DESCRIPTION OF THE TASK:
Pick every line from the data that holds the word "bawang".

EXERCISE MATERIALS:

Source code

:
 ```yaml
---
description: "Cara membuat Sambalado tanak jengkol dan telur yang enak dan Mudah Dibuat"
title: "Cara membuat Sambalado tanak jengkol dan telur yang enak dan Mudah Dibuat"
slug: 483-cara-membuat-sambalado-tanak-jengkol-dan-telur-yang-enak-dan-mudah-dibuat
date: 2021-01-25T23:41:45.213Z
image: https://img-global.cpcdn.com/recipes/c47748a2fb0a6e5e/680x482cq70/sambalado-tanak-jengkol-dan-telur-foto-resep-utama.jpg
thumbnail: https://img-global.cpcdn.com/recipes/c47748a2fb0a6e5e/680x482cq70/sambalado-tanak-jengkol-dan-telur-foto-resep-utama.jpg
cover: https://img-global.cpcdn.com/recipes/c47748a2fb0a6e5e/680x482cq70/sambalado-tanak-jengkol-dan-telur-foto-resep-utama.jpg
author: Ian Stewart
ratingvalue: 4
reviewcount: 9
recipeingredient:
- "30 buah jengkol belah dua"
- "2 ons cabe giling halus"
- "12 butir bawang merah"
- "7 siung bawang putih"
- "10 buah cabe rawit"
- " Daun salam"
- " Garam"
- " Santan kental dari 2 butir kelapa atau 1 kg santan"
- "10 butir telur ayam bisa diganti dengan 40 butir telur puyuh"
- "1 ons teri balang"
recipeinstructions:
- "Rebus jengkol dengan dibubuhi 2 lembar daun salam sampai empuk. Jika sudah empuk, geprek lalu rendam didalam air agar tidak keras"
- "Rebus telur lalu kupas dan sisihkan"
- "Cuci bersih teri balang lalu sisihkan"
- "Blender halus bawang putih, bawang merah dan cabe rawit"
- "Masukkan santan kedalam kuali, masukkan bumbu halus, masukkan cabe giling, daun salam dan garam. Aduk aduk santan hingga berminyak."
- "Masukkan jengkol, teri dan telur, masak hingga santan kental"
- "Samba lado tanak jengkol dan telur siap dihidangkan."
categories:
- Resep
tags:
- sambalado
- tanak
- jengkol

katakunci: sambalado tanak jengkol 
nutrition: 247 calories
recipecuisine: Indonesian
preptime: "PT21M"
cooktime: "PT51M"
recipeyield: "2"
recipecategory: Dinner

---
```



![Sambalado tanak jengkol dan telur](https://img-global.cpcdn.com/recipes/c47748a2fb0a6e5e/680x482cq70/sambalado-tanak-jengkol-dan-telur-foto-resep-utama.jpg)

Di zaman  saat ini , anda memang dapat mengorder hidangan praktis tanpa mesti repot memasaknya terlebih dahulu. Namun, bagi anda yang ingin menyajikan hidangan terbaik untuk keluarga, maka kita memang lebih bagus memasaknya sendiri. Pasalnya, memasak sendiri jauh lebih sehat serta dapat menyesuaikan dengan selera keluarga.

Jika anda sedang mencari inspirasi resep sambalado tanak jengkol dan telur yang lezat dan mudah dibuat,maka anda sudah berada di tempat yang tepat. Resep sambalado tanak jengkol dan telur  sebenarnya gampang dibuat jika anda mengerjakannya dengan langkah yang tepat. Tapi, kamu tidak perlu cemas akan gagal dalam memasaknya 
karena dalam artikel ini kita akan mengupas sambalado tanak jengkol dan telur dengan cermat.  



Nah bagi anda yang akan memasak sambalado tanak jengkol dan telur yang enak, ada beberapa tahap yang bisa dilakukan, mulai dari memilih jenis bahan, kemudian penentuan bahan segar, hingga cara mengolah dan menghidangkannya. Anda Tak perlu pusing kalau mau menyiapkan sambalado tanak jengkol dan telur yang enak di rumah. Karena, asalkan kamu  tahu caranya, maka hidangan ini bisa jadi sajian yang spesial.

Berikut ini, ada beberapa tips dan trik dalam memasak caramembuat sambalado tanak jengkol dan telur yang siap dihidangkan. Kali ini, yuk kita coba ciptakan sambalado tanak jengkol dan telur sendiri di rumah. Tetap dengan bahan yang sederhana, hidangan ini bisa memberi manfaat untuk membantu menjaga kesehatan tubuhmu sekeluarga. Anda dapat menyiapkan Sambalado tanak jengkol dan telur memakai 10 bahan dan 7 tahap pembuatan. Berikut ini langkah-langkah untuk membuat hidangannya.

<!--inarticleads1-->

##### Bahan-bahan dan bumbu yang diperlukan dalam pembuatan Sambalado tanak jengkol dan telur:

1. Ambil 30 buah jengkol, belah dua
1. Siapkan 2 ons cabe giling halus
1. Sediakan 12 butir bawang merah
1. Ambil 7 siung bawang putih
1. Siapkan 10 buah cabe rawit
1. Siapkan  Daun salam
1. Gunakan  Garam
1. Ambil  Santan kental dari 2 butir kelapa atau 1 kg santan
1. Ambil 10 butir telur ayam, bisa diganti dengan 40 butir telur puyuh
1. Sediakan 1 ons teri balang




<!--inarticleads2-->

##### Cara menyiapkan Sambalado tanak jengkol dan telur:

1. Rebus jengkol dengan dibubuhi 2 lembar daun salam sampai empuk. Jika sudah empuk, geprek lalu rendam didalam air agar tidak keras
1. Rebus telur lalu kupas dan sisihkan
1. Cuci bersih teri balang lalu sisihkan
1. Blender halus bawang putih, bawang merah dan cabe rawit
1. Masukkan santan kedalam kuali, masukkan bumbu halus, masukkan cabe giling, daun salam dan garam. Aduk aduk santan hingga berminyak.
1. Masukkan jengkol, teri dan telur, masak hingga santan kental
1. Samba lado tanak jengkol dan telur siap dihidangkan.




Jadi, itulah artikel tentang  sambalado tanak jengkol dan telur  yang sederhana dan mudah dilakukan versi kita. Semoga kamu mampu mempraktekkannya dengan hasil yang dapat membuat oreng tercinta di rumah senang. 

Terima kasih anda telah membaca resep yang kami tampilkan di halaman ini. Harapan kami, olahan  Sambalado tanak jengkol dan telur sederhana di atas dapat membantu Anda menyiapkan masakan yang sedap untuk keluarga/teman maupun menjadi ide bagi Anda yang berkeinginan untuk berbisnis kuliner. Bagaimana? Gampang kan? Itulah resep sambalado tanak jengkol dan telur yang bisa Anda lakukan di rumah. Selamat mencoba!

EXERCISE RESULT:
- "12 butir bawang merah"
- "7 siung bawang putih"
- "Blender halus bawang putih, bawang merah dan cabe rawit"
1. Sediakan 12 butir bawang merah
1. Ambil 7 siung bawang putih
1. Blender halus bawang putih, bawang merah dan cabe rawit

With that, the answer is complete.